Двадцатые годы требовательно заставляли идти за собой, в то время, когда многим, потрясенным революцией, Гражданской войной и сменой общественного строя, хотелось просто жить. Но они сразу выпадали из бурно вертевшейся карусели общественной жизни и теряли все. В. Шкловский в газетной рецензии на «Золотого Теленка» указывал: “Золотой теленок” совсем грустная книга… Люди на автомобиле (Бендер и компания – К.К.) совсем живые, очень несчастливые… А в литерном поезде у журналистов весело. Весело и у вузовцев… Дело не в деньгах, не в них несчастье, дело в невключенности в жизнь» (24).

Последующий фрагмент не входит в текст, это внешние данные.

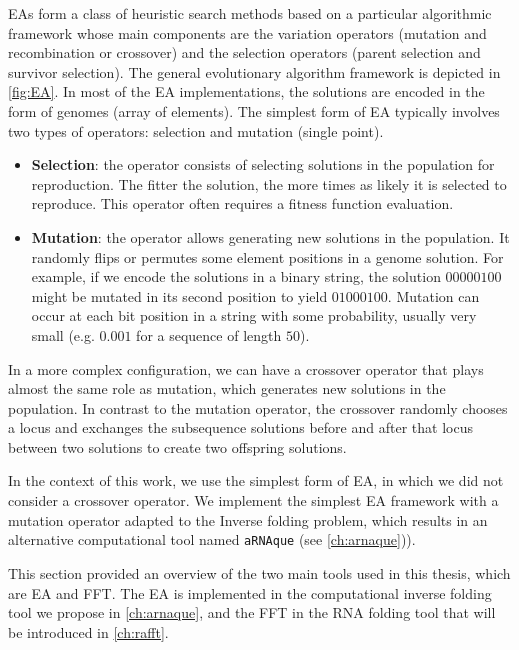\acp{EA} form a class of heuristic search methods based on a particular
algorithmic framework whose main components are the variation operators
(mutation and recombination or crossover) and the selection operators (parent
selection and survivor selection). The general evolutionary algorithm framework is depicted in \autoref{fig:EA}. In most of the \ac{EA} implementations, the solutions are encoded in the form of genomes (array of elements). The simplest form of \ac{EA} typically involves two types of operators: selection and mutation (single point). 

\begin{itemize}
	\item \textbf{Selection}: the operator consists of selecting solutions in the population for reproduction. The fitter the solution, the more times as likely it is selected to reproduce. This operator often requires a fitness function evaluation.
	\item \textbf{Mutation}: the operator allows generating new solutions in the population. It randomly flips or permutes some element positions in a genome solution.  
	For example, if we encode the solutions in a binary string, the solution $00000100$ might be mutated in its second position to yield $01000100$. Mutation can occur at each bit position in a string with some probability, usually very small (e.g. $0.001$ for a sequence of length $50$).
\end{itemize}

In a more complex configuration, we can have a crossover operator that plays almost the same role as mutation, which generates new solutions in the population. In contrast to the mutation operator,  the crossover randomly chooses a locus and exchanges the subsequence solutions before and after that locus between two solutions to create two offspring solutions. 

In the context of this work, we use the simplest form of \ac{EA}, in which we did not consider a crossover operator. We implement the simplest \ac{EA} framework with a mutation operator adapted to the Inverse folding problem, which results in an alternative computational tool named \texttt{aRNAque} (see \autoref{ch:arnaque})).

This section provided an overview of the two main tools used in this thesis, which are \ac{EA} and \ac{FFT}. The \ac{EA} is implemented in the computational inverse folding tool we propose in \autoref{ch:arnaque}, and the \ac{FFT} in the \ac{RNA} folding tool that will be introduced in \autoref{ch:rafft}.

Снова в отечественную литературу возвращается хорошо знакомый ей тип «лишнего человека». И этот «лишний» прекрасно сопрягается с самоощущением множества людей. Возьмем, к примеру, встречу Остапа со студентами: «В студентах чувствовалось превосходство зрителя перед конферансье. Зритель слушает гражданина во фраке, иногда смеется, лениво аплодирует ему, но, в конце концов, уходит домой, и нет ему больше никакого дела до конферансье. А конферансье после спектакля приходит в артистический клуб, грустно сидит над котлетой и жалуется собрату по Рабису[12] – опереточному комику, что публика его не понимает, а правительство не ценит. Комик пьет водку и тоже жалуется, что его не понимают. А чего там не понимать? Остроты стары, и приемы стары, а переучиваться поздно».